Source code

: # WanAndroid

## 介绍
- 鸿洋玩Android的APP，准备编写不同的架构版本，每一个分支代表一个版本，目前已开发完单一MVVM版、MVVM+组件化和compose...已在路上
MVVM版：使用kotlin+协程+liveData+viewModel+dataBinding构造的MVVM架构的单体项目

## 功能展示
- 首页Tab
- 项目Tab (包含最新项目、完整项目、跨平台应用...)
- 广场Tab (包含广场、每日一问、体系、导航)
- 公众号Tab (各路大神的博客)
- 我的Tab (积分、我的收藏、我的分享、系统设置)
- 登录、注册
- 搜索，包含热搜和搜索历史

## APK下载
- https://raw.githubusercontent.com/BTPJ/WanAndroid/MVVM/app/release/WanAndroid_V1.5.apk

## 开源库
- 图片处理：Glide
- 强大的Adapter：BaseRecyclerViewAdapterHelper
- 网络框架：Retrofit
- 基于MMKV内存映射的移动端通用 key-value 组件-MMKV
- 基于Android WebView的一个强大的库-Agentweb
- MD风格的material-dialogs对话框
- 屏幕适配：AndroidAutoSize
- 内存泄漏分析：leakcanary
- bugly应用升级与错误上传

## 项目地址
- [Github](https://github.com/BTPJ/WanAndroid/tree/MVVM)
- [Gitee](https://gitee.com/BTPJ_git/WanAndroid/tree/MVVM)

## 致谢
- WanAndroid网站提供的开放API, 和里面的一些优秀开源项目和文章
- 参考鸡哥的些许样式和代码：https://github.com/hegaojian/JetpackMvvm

What you should do »
The entire listing is to be printed once more, word for word.

Reply »
Source code

: # WanAndroid

## 介绍
- 鸿洋玩Android的APP，准备编写不同的架构版本，每一个分支代表一个版本，目前已开发完单一MVVM版、MVVM+组件化和compose...已在路上
MVVM版：使用kotlin+协程+liveData+viewModel+dataBinding构造的MVVM架构的单体项目

## 功能展示
- 首页Tab
- 项目Tab (包含最新项目、完整项目、跨平台应用...)
- 广场Tab (包含广场、每日一问、体系、导航)
- 公众号Tab (各路大神的博客)
- 我的Tab (积分、我的收藏、我的分享、系统设置)
- 登录、注册
- 搜索，包含热搜和搜索历史

## APK下载
- https://raw.githubusercontent.com/BTPJ/WanAndroid/MVVM/app/release/WanAndroid_V1.5.apk

## 开源库
- 图片处理：Glide
- 强大的Adapter：BaseRecyclerViewAdapterHelper
- 网络框架：Retrofit
- 基于MMKV内存映射的移动端通用 key-value 组件-MMKV
- 基于Android WebView的一个强大的库-Agentweb
- MD风格的material-dialogs对话框
- 屏幕适配：AndroidAutoSize
- 内存泄漏分析：leakcanary
- bugly应用升级与错误上传

## 项目地址
- [Github](https://github.com/BTPJ/WanAndroid/tree/MVVM)
- [Gitee](https://gitee.com/BTPJ_git/WanAndroid/tree/MVVM)

## 致谢
- WanAndroid网站提供的开放API, 和里面的一些优秀开源项目和文章
- 参考鸡哥的些许样式和代码：https://github.com/hegaojian/JetpackMvvm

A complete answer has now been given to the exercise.